### What the exercise asks
Looking at the data below, state how many lines contain "brings". No other words are wanted.

### Data shown
>>

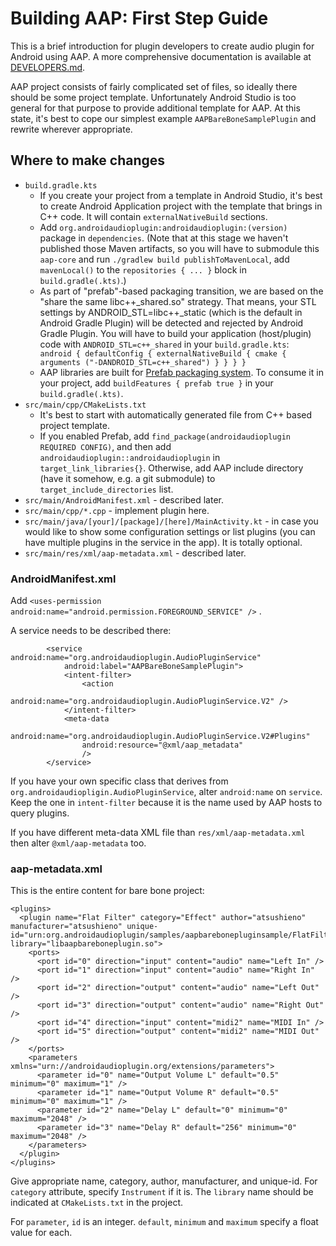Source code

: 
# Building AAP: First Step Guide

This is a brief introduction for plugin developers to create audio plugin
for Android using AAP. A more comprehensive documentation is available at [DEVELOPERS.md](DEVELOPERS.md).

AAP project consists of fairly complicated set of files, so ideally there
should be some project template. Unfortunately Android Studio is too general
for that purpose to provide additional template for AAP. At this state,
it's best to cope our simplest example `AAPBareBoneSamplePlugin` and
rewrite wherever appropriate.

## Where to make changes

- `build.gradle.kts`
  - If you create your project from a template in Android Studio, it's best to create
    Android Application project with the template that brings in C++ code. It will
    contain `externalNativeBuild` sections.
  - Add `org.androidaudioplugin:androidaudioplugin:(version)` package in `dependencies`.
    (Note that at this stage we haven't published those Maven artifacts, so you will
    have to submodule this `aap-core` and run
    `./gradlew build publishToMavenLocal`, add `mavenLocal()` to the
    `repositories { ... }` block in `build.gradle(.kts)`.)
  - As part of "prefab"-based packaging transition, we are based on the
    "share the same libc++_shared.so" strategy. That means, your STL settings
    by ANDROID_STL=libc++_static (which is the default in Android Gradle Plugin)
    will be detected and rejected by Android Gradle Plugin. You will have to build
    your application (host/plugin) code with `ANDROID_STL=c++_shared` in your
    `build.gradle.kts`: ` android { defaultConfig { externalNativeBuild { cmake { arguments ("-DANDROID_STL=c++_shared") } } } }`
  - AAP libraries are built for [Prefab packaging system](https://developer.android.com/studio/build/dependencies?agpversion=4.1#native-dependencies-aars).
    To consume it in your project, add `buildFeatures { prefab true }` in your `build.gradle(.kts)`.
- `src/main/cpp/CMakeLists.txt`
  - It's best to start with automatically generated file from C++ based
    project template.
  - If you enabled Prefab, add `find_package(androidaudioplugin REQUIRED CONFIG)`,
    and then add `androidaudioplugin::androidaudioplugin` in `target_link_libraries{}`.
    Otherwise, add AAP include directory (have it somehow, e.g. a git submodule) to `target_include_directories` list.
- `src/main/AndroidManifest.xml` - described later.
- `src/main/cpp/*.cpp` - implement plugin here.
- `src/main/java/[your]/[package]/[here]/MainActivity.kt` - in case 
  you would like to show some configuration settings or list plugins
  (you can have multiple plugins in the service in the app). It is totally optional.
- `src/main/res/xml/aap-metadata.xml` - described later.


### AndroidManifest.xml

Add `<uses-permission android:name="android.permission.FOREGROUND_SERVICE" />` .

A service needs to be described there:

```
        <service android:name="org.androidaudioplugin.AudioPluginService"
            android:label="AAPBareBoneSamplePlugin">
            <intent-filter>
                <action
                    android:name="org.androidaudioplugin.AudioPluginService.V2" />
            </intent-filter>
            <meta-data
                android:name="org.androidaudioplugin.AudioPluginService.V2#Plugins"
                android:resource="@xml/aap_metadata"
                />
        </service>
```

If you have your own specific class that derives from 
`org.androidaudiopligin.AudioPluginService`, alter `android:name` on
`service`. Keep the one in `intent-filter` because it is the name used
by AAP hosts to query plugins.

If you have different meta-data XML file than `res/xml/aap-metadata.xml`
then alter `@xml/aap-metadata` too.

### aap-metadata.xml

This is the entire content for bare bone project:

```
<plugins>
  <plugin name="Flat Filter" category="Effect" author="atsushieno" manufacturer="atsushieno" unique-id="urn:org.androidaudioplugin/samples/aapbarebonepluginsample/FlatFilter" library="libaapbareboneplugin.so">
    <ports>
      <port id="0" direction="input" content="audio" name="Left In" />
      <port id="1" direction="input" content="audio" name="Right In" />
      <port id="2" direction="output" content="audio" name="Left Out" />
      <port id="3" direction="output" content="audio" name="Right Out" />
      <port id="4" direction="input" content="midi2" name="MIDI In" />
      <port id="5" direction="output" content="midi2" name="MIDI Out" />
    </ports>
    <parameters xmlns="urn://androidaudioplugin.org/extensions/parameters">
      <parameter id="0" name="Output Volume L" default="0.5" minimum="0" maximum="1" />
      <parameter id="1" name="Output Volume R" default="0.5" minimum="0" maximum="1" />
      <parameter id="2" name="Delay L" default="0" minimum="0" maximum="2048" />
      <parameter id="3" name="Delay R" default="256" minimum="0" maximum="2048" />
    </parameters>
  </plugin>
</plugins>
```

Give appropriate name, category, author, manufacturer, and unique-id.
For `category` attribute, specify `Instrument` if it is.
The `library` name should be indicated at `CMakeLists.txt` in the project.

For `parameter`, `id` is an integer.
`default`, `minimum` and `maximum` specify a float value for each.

<<
>>

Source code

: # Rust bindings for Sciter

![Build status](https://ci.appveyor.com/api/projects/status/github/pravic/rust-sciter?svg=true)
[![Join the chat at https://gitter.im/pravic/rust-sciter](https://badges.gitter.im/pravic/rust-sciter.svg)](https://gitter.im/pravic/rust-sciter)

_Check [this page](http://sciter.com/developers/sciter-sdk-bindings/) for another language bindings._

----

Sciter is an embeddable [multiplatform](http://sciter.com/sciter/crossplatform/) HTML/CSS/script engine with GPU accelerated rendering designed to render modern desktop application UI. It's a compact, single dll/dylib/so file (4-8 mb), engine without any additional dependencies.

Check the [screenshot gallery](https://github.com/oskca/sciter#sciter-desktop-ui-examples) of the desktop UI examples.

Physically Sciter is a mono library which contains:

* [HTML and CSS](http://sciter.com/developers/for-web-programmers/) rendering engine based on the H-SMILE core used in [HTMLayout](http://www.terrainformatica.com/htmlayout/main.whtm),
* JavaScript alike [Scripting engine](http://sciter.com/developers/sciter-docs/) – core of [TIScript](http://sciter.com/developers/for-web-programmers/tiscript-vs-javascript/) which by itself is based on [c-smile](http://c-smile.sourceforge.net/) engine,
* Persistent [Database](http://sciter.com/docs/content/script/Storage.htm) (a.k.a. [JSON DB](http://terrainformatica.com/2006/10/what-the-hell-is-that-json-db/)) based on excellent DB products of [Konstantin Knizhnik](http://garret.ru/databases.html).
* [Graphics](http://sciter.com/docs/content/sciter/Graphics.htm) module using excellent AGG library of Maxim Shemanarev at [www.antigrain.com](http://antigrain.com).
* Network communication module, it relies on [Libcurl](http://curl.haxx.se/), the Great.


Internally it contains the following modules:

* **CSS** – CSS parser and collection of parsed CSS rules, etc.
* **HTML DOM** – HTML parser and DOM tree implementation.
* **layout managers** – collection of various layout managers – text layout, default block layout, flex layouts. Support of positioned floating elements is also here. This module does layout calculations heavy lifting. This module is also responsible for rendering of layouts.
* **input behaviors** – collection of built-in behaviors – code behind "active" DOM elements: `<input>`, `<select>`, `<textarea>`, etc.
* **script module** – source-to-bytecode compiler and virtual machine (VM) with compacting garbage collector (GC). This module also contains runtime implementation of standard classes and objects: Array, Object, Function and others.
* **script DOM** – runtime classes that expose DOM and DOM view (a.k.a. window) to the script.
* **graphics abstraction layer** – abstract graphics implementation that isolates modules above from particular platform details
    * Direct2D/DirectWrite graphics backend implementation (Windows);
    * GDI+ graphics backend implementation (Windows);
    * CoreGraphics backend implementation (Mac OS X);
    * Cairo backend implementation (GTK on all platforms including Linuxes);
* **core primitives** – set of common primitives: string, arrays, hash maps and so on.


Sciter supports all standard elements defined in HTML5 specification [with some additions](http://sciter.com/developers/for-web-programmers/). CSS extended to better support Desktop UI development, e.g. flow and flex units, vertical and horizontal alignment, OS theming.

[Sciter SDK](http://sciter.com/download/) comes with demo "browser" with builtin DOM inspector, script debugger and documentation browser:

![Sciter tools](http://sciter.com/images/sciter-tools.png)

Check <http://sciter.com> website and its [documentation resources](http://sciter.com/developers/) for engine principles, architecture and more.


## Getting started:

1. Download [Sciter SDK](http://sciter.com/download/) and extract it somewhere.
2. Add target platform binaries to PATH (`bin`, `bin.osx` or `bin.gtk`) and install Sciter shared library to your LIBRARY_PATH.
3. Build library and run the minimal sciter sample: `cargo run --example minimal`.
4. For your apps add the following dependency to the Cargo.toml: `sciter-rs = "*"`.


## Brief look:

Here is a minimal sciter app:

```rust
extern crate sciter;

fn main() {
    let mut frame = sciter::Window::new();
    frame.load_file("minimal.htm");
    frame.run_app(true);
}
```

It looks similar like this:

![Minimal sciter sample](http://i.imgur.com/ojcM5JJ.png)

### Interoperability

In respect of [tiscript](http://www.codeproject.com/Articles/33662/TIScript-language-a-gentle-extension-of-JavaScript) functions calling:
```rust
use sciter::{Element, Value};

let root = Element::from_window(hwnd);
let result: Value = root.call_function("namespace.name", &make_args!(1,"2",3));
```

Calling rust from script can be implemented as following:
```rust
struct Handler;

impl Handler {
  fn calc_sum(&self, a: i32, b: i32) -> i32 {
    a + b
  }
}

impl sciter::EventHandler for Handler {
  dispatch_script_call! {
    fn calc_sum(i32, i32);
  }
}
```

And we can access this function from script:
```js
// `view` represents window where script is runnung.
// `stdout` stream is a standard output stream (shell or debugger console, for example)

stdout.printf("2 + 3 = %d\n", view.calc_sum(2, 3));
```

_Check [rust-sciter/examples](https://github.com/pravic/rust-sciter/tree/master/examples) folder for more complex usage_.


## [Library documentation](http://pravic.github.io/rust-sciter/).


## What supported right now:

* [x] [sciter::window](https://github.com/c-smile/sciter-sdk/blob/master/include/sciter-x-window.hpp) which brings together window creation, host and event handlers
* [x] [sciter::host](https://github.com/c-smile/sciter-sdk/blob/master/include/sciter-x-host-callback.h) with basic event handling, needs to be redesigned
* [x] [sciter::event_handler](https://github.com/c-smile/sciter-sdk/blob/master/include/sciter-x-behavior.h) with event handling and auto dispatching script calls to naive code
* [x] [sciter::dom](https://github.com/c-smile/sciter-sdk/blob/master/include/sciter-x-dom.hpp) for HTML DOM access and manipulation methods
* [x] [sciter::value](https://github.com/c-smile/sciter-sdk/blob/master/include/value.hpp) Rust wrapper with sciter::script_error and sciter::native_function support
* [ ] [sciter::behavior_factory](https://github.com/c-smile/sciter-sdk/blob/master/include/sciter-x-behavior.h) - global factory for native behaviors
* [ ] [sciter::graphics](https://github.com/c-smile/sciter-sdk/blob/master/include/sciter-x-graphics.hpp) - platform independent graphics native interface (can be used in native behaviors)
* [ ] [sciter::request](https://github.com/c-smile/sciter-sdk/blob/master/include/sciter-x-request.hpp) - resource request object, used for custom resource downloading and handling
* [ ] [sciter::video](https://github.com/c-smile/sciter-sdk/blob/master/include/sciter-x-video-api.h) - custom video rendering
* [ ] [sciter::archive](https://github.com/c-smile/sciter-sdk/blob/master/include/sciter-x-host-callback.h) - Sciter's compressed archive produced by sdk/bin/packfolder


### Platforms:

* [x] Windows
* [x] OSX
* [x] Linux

<<

### Exercise answer
2